Implementing International Soft Law in National Space Law
Besides implementing binding treaty provisions through national space law, there is also a need to regulate matters that are not covered by the UN space treaties. Even though States are not legally bound by such international guidelines, they may choose to follow them, and ensure through national law that their nationals abide by them as well. This is already usually done with the UN space debris mitigation guidelines.
Likewise, States can contribute to the “long-term sustainability of space activities” (LTSSA) by ensuring that their private entities comply with the new guidelines recently adopted by the UN in this field. LTSSA can be defined as: “the ability to maintain the conduct of space activities indefinitely into the future in a manner that realizes the objectives of equitable access to the benefits of the exploration and use of outer space for peaceful purposes, in order to meet the needs of the present generations while preserving the outer space environment for future generations”.
New Actors and New Activities: New Legal Issues
Finally, concerning Space Law and the New Space, the emergence of new actors and new activities raises issues that have not been addressed in the UN treaties drafted in the 1960s and 1970s. Large constellations of small satellites will lead to more congestion in outer space and create the need to find a pragmatic solution for registering a large number objects that stay in orbit for only a short while. Constellations and swarms will also bring an increased risk of collision, which means that Space Traffic Management rules will have to be elaborated.

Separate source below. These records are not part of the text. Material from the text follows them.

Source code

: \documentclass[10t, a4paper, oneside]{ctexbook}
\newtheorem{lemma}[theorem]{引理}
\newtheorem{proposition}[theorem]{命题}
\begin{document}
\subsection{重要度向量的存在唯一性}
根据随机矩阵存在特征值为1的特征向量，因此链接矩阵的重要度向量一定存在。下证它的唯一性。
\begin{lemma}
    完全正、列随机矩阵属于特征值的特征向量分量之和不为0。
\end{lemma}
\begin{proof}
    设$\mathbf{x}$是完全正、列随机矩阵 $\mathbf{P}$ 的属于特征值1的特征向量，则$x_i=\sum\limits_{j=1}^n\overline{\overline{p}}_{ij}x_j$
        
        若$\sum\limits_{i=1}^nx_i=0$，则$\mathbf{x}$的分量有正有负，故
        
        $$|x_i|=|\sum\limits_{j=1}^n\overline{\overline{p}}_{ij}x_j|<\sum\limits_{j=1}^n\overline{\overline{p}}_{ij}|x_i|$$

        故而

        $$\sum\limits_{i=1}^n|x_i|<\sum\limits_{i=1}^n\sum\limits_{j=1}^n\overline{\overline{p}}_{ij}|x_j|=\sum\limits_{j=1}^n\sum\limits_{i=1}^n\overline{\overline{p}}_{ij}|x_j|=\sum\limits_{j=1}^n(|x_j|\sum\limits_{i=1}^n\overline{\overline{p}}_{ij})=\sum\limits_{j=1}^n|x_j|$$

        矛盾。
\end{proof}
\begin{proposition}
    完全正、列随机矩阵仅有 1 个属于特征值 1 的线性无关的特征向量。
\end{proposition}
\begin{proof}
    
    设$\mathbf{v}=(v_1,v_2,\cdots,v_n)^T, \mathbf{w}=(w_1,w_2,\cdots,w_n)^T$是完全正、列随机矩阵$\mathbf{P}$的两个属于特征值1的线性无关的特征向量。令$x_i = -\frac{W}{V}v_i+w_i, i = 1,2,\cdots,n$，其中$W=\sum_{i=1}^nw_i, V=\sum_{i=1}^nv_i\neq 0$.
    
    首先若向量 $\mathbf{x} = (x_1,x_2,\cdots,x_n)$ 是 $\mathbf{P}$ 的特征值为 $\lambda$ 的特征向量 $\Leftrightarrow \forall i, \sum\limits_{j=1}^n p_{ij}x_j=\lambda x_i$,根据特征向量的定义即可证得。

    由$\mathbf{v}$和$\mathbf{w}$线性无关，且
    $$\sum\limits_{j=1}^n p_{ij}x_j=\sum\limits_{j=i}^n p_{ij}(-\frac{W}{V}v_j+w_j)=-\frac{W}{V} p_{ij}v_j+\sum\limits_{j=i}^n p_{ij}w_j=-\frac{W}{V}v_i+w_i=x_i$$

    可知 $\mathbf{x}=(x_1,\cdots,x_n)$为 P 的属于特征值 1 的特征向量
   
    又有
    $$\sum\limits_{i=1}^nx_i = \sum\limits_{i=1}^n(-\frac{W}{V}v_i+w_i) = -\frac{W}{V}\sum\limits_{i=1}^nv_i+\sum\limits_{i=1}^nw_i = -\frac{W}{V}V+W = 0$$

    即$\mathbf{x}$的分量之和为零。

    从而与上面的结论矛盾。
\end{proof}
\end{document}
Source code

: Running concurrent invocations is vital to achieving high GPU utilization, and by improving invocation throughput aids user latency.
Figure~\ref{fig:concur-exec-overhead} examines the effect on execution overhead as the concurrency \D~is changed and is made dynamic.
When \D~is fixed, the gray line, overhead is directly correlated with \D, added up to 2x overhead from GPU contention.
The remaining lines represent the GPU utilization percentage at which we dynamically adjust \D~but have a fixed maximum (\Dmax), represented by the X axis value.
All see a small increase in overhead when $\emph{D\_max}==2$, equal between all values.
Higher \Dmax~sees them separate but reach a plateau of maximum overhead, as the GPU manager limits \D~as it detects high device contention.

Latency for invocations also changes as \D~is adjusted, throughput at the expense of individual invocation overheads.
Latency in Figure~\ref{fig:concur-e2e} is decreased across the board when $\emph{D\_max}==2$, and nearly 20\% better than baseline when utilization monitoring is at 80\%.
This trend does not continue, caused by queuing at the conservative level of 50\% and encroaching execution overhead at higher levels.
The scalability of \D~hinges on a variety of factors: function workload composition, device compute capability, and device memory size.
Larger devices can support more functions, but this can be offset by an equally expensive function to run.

Activities to commercially use space resources raise the need for priority rights, the establishment of safety zones and to find a way of sharing benefits in order to comply with the OST. Because the treaties do not provide answers to these questions, some States have enacted national law. It would be preferable, however, and more beneficial for all stakeholders, to agree on an international framework for such activities.
There are other examples of the need for clarity to regulate new activities. Another concern is that new actors, whether they are newly emerging space faring nations or unconventional players such as start-ups and universities, need to be made aware of the existence of rules and regulations to avoid disregard and non-compliance, as has already happened once, hence there is a need for capacity-building activities. That is what can be said concerning Space Law and the New Space.